É muito significativo o elogio que Jesus faz a João Batista após ter respondido à pergunta que o próprio João mandara seus discípulos fazer a Jesus:
·         “O que vocês foram ver, então? Um profeta? Sim, eu digo a vocês, e mais do que um profeta [...]. Em verdade eu digo a vocês que, entre os nascidos de mulher, não surgiu nenhum maior do que João, o Batista, e, no entanto, o menor no Reino dos Céus é maior do que ele. Desde os dias de João Batista até agora, o Reino dos Céus sofre violência, e violentos se apoderam dele. Porque todos os profetas bem como a Lei profetizaram, até João. E, se vocês quiserem dar crédito, ele é o Elias que deve vir. Que tem ouvidos, ouça!” (Mt 11, 9-15).
·         “João percorria toda a região do rio Jordão, pregando um batismo de conversão para o perdão dos pecados, conforme está escrito no livro do profeta Isaias: ‘Esta é a voz daquele que grita no deserto: preparem o caminho do Senhor, endireitem suas estradas. Todo vale será aterrado, toda montanha e colina serão aplainadas; as estradas curvas ficarão retas, e os caminhos esburacados serão nivelados. E todo homem verá a salvação”. (Lc 2,3-6).
Sem dúvida, podemos entender este trecho num sentido metafórico, como descrição duma mudança radical no estilo de vida de quem quer aceitar o convite à penitência e ao arrependimento.
Os vales a serem aterrados, as montanhas e colinas a serem aplainadas, os caminhos esburacados a serem nivelados, simbolizam os empecilhos em nossas vidas a um seguimento mais radical e coerente de Jesus.
Quem aceita a sua mensagem terá que mudar radicalmente, isso é: na raiz, a sua vida.
Advento, embora não seja tempo de penitência no sentido que a Quaresma se propõe, torna-se tempo oportuno para uma revisão de vida, para descobrir quais são as curvas, montanhas, e pedras que são empecilhos na nossa caminhada para a justiça e a verdade e que teremos de tirar para que o Senhor realmente possa habitar nos nossos corações.
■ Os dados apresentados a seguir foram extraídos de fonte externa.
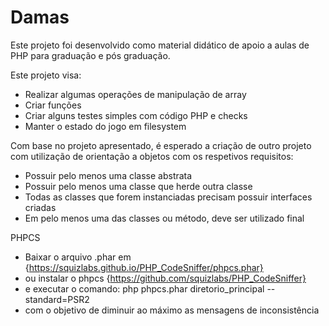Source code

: # Damas

Este projeto foi desenvolvido como material didático de apoio a aulas de PHP para graduação e pós graduação.

Este projeto visa:
- Realizar algumas operações de manipulação de array
- Criar funções
- Criar alguns testes simples com código PHP e checks
- Manter o estado do jogo em filesystem

Com base no projeto apresentado, é esperado a criação de outro projeto com utilização de orientação a objetos com os respetivos requisitos:
- Possuir pelo menos uma classe abstrata
- Possuir pelo menos uma classe que herde outra classe
- Todas as classes que forem instanciadas precisam possuir interfaces criadas
- Em pelo menos uma das classes ou método, deve ser utilizado final

PHPCS
- Baixar o arquivo .phar em {https://squizlabs.github.io/PHP_CodeSniffer/phpcs.phar}
- ou instalar o phpcs {https://github.com/squizlabs/PHP_CodeSniffer}
- e executar o comando: php phpcs.phar diretorio_principal --standard=PSR2
- com o objetivo de diminuir ao máximo as mensagens de inconsistência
João Batista é realmente especial.
Vida de contradição. Filho de um casal de velhos que, humanamente, passaram da época de gerar filhos; nem seu pai quis acreditar que era possível ser pai e ficou mudo para aprender que
·         “para Deus nada é impossível” (Lc 1,37).
Pregador no deserto vestia pele de camelo e comia gafanhotos e mel silvestre. Batizador às margens do Rio Jordão, mandava preparar os "caminhos do Senhor".
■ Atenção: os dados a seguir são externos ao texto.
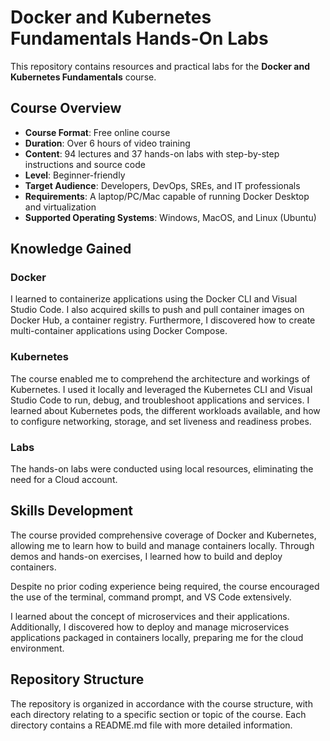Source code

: # Docker and Kubernetes Fundamentals Hands-On Labs

This repository contains resources and practical labs for the **Docker and Kubernetes Fundamentals** course.

## Course Overview

- **Course Format**: Free online course
- **Duration**: Over 6 hours of video training
- **Content**: 94 lectures and 37 hands-on labs with step-by-step instructions and source code
- **Level**: Beginner-friendly
- **Target Audience**: Developers, DevOps, SREs, and IT professionals
- **Requirements**: A laptop/PC/Mac capable of running Docker Desktop and virtualization
- **Supported Operating Systems**: Windows, MacOS, and Linux (Ubuntu)

## Knowledge Gained

### Docker

I learned to containerize applications using the Docker CLI and Visual Studio Code. I also acquired skills to push and pull container images on Docker Hub, a container registry. Furthermore, I discovered how to create multi-container applications using Docker Compose.

### Kubernetes

The course enabled me to comprehend the architecture and workings of Kubernetes. I used it locally and leveraged the Kubernetes CLI and Visual Studio Code to run, debug, and troubleshoot applications and services. I learned about Kubernetes pods, the different workloads available, and how to configure networking, storage, and set liveness and readiness probes.

### Labs

The hands-on labs were conducted using local resources, eliminating the need for a Cloud account.

## Skills Development

The course provided comprehensive coverage of Docker and Kubernetes, allowing me to learn how to build and manage containers locally. Through demos and hands-on exercises, I learned how to build and deploy containers. 

Despite no prior coding experience being required, the course encouraged the use of the terminal, command prompt, and VS Code extensively. 

I learned about the concept of microservices and their applications. Additionally, I discovered how to deploy and manage microservices applications packaged in containers locally, preparing me for the cloud environment.

## Repository Structure

The repository is organized in accordance with the course structure, with each directory relating to a specific section or topic of the course. Each directory contains a README.md file with more detailed information.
Assustava os fariseus, chamando-os de "raças de víboras".
Ameaçava o rei. Resultado: teve a cabeça cortada e servida em uma bandeja a Herodes, o rei (Mt 14,1-12). Chegamos à conclusão que João Batista foi um homem sem papas na língua e que deveria servir de exemplo de coerência, coragem e justiça para os cristãos de todos os tempos, principalmente dos nossos dias.